Yet, putting integers (such as 0 and 1) on the left-hand side of a sampling statement is not shown earlier in the manual. What does this mean? The description says:

“The Bernoulli statements are just shorthand for adding log \theta and log(1 - \theta) to the log density.” I’m not sure how this follows from the syntax: It seems to me like it is saying “0 is distributed Bernoulli with a probability of theta.”

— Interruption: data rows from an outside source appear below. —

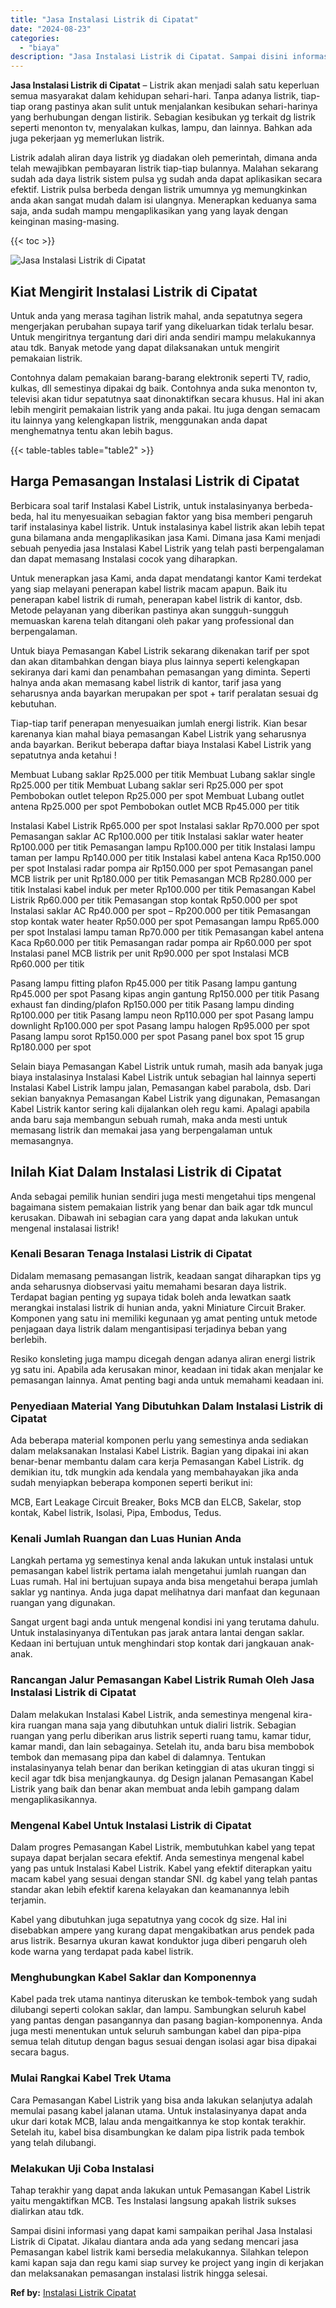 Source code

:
 ```yaml
---
title: "Jasa Instalasi Listrik di Cipatat"
date: "2024-08-23"
categories: 
  - "biaya"
description: "Jasa Instalasi Listrik di Cipatat. Sampai disini informasi yang dapat kami sampaikan perihal Jasa Instalasi Listrik di Cipatat. Jikalau diantara anda ada yan..."
---
```


**Jasa Instalasi Listrik di Cipatat** – Listrik akan menjadi salah satu keperluan semua masyarakat dalam kehidupan sehari-hari. Tanpa adanya listrik, tiap-tiap orang pastinya akan sulit untuk menjalankan kesibukan sehari-harinya yang berhubungan dengan listirik. Sebagian kesibukan yg terkait dg listrik seperti menonton tv, menyalakan kulkas, lampu, dan lainnya. Bahkan ada juga pekerjaan yg memerlukan listrik.

Listrik adalah aliran daya listrik yg diadakan oleh pemerintah, dimana anda telah mewajibkan pembayaran listrik tiap-tiap bulannya. Malahan sekarang sudah ada daya listrik sistem pulsa yg sudah anda dapat aplikasikan secara efektif. Listrik pulsa berbeda dengan listrik umumnya yg memungkinkan anda akan sangat mudah dalam isi ulangnya. Menerapkan keduanya sama saja, anda sudah mampu mengaplikasikan yang yang layak dengan keinginan masing-masing.

{{< toc >}}

![Jasa Instalasi Listrik di Cipatat](/images/instalasi-listrik-murah33.png)

## Kiat Mengirit Instalasi Listrik di Cipatat

Untuk anda yang merasa tagihan listrik mahal, anda sepatutnya segera mengerjakan perubahan supaya tarif yang dikeluarkan tidak terlalu besar. Untuk mengiritnya tergantung dari diri anda sendiri mampu melakukannya atau tdk. Banyak metode yang dapat dilaksanakan untuk mengirit pemakaian listrik.

Contohnya dalam pemakaian barang-barang elektronik seperti TV, radio, kulkas, dll semestinya dipakai dg baik. Contohnya anda suka menonton tv, televisi akan tidur sepatutnya saat dinonaktifkan secara khusus. Hal ini akan lebih mengirit pemakaian listrik yang anda pakai. Itu juga dengan semacam itu lainnya yang kelengkapan listrik, menggunakan anda dapat menghematnya tentu akan lebih bagus.

{{< table-tables table="table2" >}}

## Harga Pemasangan Instalasi Listrik di Cipatat

Berbicara soal tarif Instalasi Kabel Listrik, untuk instalasinyanya berbeda-beda, hal itu menyesuaikan sebagian faktor yang bisa memberi pengaruh tarif instalasinya kabel listrik. Untuk instalasinya kabel listrik akan lebih tepat guna bilamana anda mengaplikasikan jasa Kami. Dimana jasa Kami menjadi sebuah penyedia jasa Instalasi Kabel Listrik yang telah pasti berpengalaman dan dapat memasang Instalasi cocok yang diharapkan.

Untuk menerapkan jasa Kami, anda dapat mendatangi kantor Kami terdekat yang siap melayani penerapan kabel listrik macam apapun. Baik itu penerapan kabel listrik di rumah, penerapan kabel listrik di kantor, dsb. Metode pelayanan yang diberikan pastinya akan sungguh-sungguh memuaskan karena telah ditangani oleh pakar yang professional dan berpengalaman.

Untuk biaya Pemasangan Kabel Listrik sekarang dikenakan tarif per spot dan akan ditambahkan dengan biaya plus lainnya seperti kelengkapan sekiranya dari kami dan penambahan pemasangan yang diminta. Seperti halnya anda akan memasang kabel listrik di kantor, tarif jasa yang seharusnya anda bayarkan merupakan per spot + tarif peralatan sesuai dg kebutuhan.

Tiap-tiap tarif penerapan menyesuaikan jumlah energi listrik. Kian besar karenanya kian mahal biaya pemasangan Kabel Listrik yang seharusnya anda bayarkan. Berikut beberapa daftar biaya Instalasi Kabel Listrik yang sepatutnya anda ketahui !

Membuat Lubang saklar Rp25.000 per titik Membuat Lubang saklar single Rp25.000 per titik Membuat Lubang saklar seri Rp25.000 per spot Pembobokan outlet telepon Rp25.000 per spot Membuat Lubang outlet antena Rp25.000 per spot Pembobokan outlet MCB Rp45.000 per titik

Instalasi Kabel Listrik Rp65.000 per spot Instalasi saklar Rp70.000 per spot Pemasangan saklar AC Rp100.000 per titik Instalasi saklar water heater Rp100.000 per titik Pemasangan lampu Rp100.000 per titik Instalasi lampu taman per lampu Rp140.000 per titik Instalasi kabel antena Kaca Rp150.000 per spot Instalasi radar pompa air Rp150.000 per spot Pemasangan panel MCB listrik per unit Rp180.000 per titik Pemasangan MCB Rp280.000 per titik Instalasi kabel induk per meter Rp100.000 per titik Pemasangan Kabel Listrik Rp60.000 per titik Pemasangan stop kontak Rp50.000 per spot Instalasi saklar AC Rp40.000 per spot – Rp200.000 per titik Pemasangan stop kontak water heater Rp50.000 per spot Pemasangan lampu Rp65.000 per spot Instalasi lampu taman Rp70.000 per titik Pemasangan kabel antena Kaca Rp60.000 per titik Pemasangan radar pompa air Rp60.000 per spot Instalasi panel MCB listrik per unit Rp90.000 per spot Instalasi MCB Rp60.000 per titik

Pasang lampu fitting plafon Rp45.000 per titik Pasang lampu gantung Rp45.000 per spot Pasang kipas angin gantung Rp150.000 per titik Pasang exhaust fan dinding/plafon Rp150.000 per titik Pasang lampu dinding Rp100.000 per titik Pasang lampu neon Rp110.000 per spot Pasang lampu downlight Rp100.000 per spot Pasang lampu halogen Rp95.000 per spot Pasang lampu sorot Rp150.000 per spot Pasang panel box spot 15 grup Rp180.000 per spot

Selain biaya Pemasangan Kabel Listrik untuk rumah, masih ada banyak juga biaya instalasinya Instalasi Kabel Listrik untuk sebagian hal lainnya seperti Instalasi Kabel Listrik lampu jalan, Pemasangan kabel parabola, dsb. Dari sekian banyaknya Pemasangan Kabel Listrik yang digunakan, Pemasangan Kabel Listrik kantor sering kali dijalankan oleh regu kami. Apalagi apabila anda baru saja membangun sebuah rumah, maka anda mesti untuk memasang listrik dan memakai jasa yang berpengalaman untuk memasangnya.

## Inilah Kiat Dalam Instalasi Listrik di Cipatat


Anda sebagai pemilik hunian sendiri juga mesti mengetahui tips mengenal bagaimana sistem pemakaian listrik yang benar dan baik agar tdk muncul kerusakan. Dibawah ini sebagian cara yang dapat anda lakukan untuk mengenal instalasai listrik!

### Kenali Besaran Tenaga Instalasi Listrik di Cipatat

Didalam memasang pemasangan listrik, keadaan sangat diharapkan tips yg anda seharusnya diobservasi yaitu memahami besaran daya listrik. Terdapat bagian penting yg supaya tidak boleh anda lewatkan saatk merangkai instalasi listrik di hunian anda, yakni Miniature Circuit Braker. Komponen yang satu ini memiliki kegunaan yg amat penting untuk metode penjagaan daya listrik dalam mengantisipasi terjadinya beban yang berlebih.

Resiko konsleting juga mampu dicegah dengan adanya aliran energi listrik yg satu ini. Apabila ada kerusakan minor, keadaan ini tidak akan menjalar ke pemasangan lainnya. Amat penting bagi anda untuk memahami keadaan ini.

### Penyediaan Material Yang Dibutuhkan Dalam Instalasi Listrik di Cipatat

Ada beberapa material komponen perlu yang semestinya anda sediakan dalam melaksanakan Instalasi Kabel Listrik. Bagian yang dipakai ini akan benar-benar membantu dalam cara kerja Pemasangan Kabel Listrik. dg demikian itu, tdk mungkin ada kendala yang membahayakan jika anda sudah menyiapkan beberapa komponen seperti berikut ini:

MCB, Eart Leakage Circuit Breaker, Boks MCB dan ELCB, Sakelar, stop kontak, Kabel listrik, Isolasi, Pipa, Embodus, Tedus.

### Kenali Jumlah Ruangan dan Luas Hunian Anda

Langkah pertama yg semestinya kenal anda lakukan untuk instalasi untuk pemasangan kabel listrik pertama ialah mengetahui jumlah ruangan dan Luas rumah. Hal ini bertujuan supaya anda bisa mengetahui berapa jumlah saklar yg nantinya. Anda juga dapat melihatnya dari manfaat dan kegunaan ruangan yang digunakan.

Sangat urgent bagi anda untuk mengenal kondisi ini yang terutama dahulu. Untuk instalasinyanya diTentukan pas jarak antara lantai dengan saklar. Kedaan ini bertujuan untuk menghindari stop kontak dari jangkauan anak-anak.

### Rancangan Jalur Pemasangan Kabel Listrik Rumah Oleh Jasa Instalasi Listrik di Cipatat

Dalam melakukan Instalasi Kabel Listrik, anda semestinya mengenal kira-kira ruangan mana saja yang dibutuhkan untuk dialiri listrik. Sebagian ruangan yang perlu diberikan arus listrik seperti ruang tamu, kamar tidur, kamar mandi, dan lain sebagainya. Setelah itu, anda baru bisa membobok tembok dan memasang pipa dan kabel di dalamnya. Tentukan instalasinyanya telah benar dan berikan ketinggian di atas ukuran tinggi si kecil agar tdk bisa menjangkaunya. dg Design jalanan Pemasangan Kabel Listrik yang baik dan benar akan membuat anda lebih gampang dalam mengaplikasikannya.

### Mengenal Kabel Untuk Instalasi Listrik di Cipatat

Dalam progres Pemasangan Kabel Listrik, membutuhkan kabel yang tepat supaya dapat berjalan secara efektif. Anda semestinya mengenal kabel yang pas untuk Instalasi Kabel Listrik. Kabel yang efektif diterapkan yaitu macam kabel yang sesuai dengan standar SNI. dg kabel yang telah pantas standar akan lebih efektif karena kelayakan dan keamanannya lebih terjamin.

Kabel yang dibutuhkan juga sepatutnya yang cocok dg size. Hal ini disebabkan ampere yang kurang dapat mengakibatkan arus pendek pada arus listrik. Besarnya ukuran kawat konduktor juga diberi pengaruh oleh kode warna yang terdapat pada kabel listrik.

### Menghubungkan Kabel Saklar dan Komponennya

Kabel pada trek utama nantinya diteruskan ke tembok-tembok yang sudah dilubangi seperti colokan saklar, dan lampu. Sambungkan seluruh kabel yang pantas dengan pasangannya dan pasang bagian-komponennya. Anda juga mesti menentukan untuk seluruh sambungan kabel dan pipa-pipa semua telah ditutup dengan bagus sesuai dengan isolasi agar bisa dipakai secara bagus.

### Mulai Rangkai Kabel Trek Utama

Cara Pemasangan Kabel Listrik yang bisa anda lakukan selanjutya adalah memulai pasang kabel jalanan utama. Untuk instalasinyanya dapat anda ukur dari kotak MCB, lalau anda mengaitkannya ke stop kontak terakhir. Setelah itu, kabel bisa disambungkan ke dalam pipa listrik pada tembok yang telah dilubangi.

### Melakukan Uji Coba Instalasi

Tahap terakhir yang dapat anda lakukan untuk Pemasangan Kabel Listrik yaitu mengaktifkan MCB. Tes Instalasi langsung apakah listrik sukses dialirkan atau tdk.

Sampai disini informasi yang dapat kami sampaikan perihal Jasa Instalasi Listrik di Cipatat. Jikalau diantara anda ada yang sedang mencari jasa Pemasangan kabel listrik kami bersedia melakukannya. Silahkan telepon kami kapan saja dan regu kami siap survey ke project yang ingin di kerjakan dan melaksanakan pemasangan instalasi listrik hingga selesai.

**Ref by:** [Instalasi Listrik Cipatat](https://id.wikipedia.org/wiki/Instalasi)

You’re falling into a conceptual trap that a lot of new Stan users encounter, myself included! The tilde does not really intend to express “is distributed as”, but instead is shorthand for “increment the log probability by the density of the distribution on the right hand side as evaluated at the value on the left-hand side”. There is an alternative syntax that arguably expresses the latter more clearly:

I slightly disagree. It is common to write generative models as

y ~ bernoulli(theta)

which is shorthand notation for

p(y|theta) = bernoulli(y|theta)

with this latter notation it’s more clear what happens when we condition on observed value y=1

p(y=1|theta) = bernoulli(y=1|theta).

This can read as probability of Bernoulli distributed y given theta
when y is observed to have value 1. Usually in Stan observed values
are given in the data block. Now Stan allows giving the observed value
on the left hand side of ~

1 ~ bernoulli(theta),

which could be read as probability of Bernoulli distributed anonymous
variable given theta when this anonymous variable is observed to have
value 1. Although Stan allows this format, it probably would be more
clear to write all these directly as

target += bernoulli_lpmf(1|theta);

which just happens to also go away from more abstract presentation by revealing implementation details of the inference in Stan.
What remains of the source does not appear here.